BRIEF DESCRIPTION OF THE DRAWINGS
The invention, together with further objects, features, advantages
and aspects thereof will be more clearly understood from the
following description taken in conjunction with the accompanying
drawings which are not necessarily drawn to scale with the emphasis
instead being placed upon clearly illustrating the principles of
the invention.
FIG. 1 is a perspective view, greatly enlarged, of a triaxial cable
embodying the invention with portions of the cable layers being
shown removed in order to more clearly illustrate the construction
of the cable.
FIG. 2 illustrates a cross-sectional view of the second step of the
manufacturing process of the cable illustrating the manner in which
the central conductor has the low density PTFE dielectric material
wrapped thereon.
FIG. 3 illustrates the securing or positioning step of holding the
low density PTFE material illustrated in FIG. 2 on the core by
wrapping an overlapped layer of high density PTFE around the layers
of low density material illustrated in FIG. 2.
FIG. 4 is a graph of attenuation loss in decibels per 100 feet
plotted versus frequency in the GHz range.

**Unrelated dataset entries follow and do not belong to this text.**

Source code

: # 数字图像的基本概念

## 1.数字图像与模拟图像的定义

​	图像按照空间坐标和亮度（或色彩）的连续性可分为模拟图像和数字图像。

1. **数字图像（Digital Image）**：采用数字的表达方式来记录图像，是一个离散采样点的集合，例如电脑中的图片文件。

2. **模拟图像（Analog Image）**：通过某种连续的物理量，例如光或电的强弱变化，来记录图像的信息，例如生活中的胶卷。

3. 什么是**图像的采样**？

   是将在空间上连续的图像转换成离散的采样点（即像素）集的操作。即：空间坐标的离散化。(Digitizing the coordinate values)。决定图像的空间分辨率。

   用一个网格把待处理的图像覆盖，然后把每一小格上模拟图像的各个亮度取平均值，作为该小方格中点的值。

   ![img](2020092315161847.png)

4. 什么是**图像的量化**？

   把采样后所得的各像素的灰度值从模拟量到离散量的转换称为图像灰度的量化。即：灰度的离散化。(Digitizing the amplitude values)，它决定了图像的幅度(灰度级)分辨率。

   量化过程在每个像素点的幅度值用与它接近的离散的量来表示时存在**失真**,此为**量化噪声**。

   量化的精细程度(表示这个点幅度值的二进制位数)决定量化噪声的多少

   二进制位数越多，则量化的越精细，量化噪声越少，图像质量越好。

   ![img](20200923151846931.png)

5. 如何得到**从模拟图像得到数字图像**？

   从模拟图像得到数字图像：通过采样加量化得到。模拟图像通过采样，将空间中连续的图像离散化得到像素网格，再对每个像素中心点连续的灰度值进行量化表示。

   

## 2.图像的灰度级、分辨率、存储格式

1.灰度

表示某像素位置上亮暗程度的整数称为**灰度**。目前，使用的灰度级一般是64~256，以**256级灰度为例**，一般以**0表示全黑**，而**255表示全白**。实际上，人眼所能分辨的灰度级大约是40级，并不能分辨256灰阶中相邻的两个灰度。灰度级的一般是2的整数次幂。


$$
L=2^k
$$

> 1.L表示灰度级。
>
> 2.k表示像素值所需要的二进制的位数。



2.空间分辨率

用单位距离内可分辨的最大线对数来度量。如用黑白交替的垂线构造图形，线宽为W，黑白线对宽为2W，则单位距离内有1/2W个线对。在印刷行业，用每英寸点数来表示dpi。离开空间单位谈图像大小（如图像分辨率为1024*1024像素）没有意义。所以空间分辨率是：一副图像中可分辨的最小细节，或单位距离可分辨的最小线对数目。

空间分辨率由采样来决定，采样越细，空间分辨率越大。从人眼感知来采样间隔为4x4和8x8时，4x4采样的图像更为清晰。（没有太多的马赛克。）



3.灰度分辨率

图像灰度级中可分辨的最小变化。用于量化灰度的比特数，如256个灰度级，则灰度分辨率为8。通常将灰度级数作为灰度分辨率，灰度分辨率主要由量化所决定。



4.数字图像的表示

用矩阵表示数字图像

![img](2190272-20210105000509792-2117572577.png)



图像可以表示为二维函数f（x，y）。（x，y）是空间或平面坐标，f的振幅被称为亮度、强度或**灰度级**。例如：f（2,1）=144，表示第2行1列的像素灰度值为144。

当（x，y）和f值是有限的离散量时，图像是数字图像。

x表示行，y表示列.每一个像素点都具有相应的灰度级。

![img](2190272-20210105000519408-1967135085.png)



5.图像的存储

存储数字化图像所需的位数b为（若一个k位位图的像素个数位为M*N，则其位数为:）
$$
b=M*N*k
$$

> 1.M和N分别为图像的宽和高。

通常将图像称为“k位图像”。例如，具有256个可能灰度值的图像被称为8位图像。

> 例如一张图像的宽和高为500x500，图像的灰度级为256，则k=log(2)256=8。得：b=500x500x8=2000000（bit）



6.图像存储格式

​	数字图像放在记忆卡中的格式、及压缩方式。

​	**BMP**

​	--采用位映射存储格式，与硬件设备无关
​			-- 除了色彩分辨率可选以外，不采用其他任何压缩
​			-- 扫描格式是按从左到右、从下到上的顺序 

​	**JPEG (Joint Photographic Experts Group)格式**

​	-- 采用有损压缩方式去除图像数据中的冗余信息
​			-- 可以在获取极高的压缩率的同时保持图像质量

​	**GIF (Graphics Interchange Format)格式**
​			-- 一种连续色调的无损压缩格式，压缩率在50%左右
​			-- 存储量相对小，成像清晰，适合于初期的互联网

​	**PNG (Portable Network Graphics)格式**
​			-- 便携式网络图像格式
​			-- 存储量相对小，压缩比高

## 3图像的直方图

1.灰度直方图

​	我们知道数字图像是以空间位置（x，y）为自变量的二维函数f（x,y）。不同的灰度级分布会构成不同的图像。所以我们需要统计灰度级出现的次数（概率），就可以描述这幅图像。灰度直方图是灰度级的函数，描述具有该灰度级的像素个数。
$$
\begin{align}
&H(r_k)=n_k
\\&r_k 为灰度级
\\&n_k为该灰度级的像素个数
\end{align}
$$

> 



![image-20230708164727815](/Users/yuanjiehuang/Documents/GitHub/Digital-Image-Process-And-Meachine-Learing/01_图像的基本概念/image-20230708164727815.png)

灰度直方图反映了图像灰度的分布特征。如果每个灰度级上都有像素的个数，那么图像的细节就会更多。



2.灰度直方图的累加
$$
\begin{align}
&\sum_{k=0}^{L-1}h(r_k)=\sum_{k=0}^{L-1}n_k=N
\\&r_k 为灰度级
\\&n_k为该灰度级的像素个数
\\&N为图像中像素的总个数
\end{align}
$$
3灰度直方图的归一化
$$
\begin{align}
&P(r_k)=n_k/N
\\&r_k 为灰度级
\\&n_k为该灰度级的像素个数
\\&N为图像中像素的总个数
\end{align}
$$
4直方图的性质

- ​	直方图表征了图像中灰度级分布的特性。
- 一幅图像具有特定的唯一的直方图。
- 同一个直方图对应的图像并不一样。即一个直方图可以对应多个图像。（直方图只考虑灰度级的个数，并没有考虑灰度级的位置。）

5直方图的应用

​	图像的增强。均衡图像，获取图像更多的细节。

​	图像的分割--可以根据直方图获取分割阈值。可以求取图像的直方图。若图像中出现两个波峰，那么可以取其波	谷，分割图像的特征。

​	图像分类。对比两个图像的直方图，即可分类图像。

DESCRIPTION OF THE PREFERRED EMBODIMENTS
It should be pointed out that in normal parlance a coaxial cable is
one having a central conductor surrounded by dielectric which is
encased by an outer conductive shield which represents the return
conductor of the cable. The regular coaxial cable having an
additional overlying or superimposed shield that is insulated from
the first shield may at times be referred to as a "triaxial cable",
but it will be understood that the term "coaxial cable" appearing
in the claims or in other portions of the specification is intended
to be generic and to include such microwave cables having a single
shield or having a plurality of shields insulated from each
other.
Referring now to FIG. 1, a coaxial cable referred to generally with
the reference character 10, is provided with a center conductor 12
which is a solid single strand wire preferably of silver-plated
copper. The copper itself is preferably of the commercial grade
referred to as OFHC (oxygen free high conductivity). The center
conductor 12 is surrounded by a flexible cylindrical dielectric
material 14 in the form of multiple layers of low density PTFE
(polytetrafluorethylene) characterized by having a low density and
low dielectric constant, for example, a specific gravity of 0.7 and
a dielectric constant of 1.45. The low density PTFE dielectric
material 14 extends coaxially with the central conductor 12 and is
preferably applied as illustrated in FIG. 2. Multiple layers 16,
18, 20 and 22, of low density PTFE tape are wrapped with their
butting edges 17, 19, 20 and 21, respectively, positioned on
opposite sides of the central conductor 12 as shown in FIG. 2 with
no overlap upon itself of the edges of a given layer. A completely
symmetrical uniform layer 14 of low density PTFE dielectric
material is distributed along the full length of the central core
wire 12 of the cable 10. Utilizing the butted-edge wrap method as
illustrated in FIG. 2 advantageously provides a symmetrical
dielectric of uniform cross section throughout. This butted-edge
avoids the use of the conventional lap wrapping which would result
in an asymmetrical application of tape thus causing non-uniform
dielectric having varying insulating wall cross sections which
would be detrimental to the performance of the cable. In using the
butted-edge wrap method for the multiple layers of low density
tape, succeeding layers are applied from opposite sides in a manner
that enables each succeeding layer to cover the butted-edges of the
previous layer for securing all of the preceding layers in
position, up to the last layer 22 which remains unsecured as
illustrated by its upstanding buttable-edges 23.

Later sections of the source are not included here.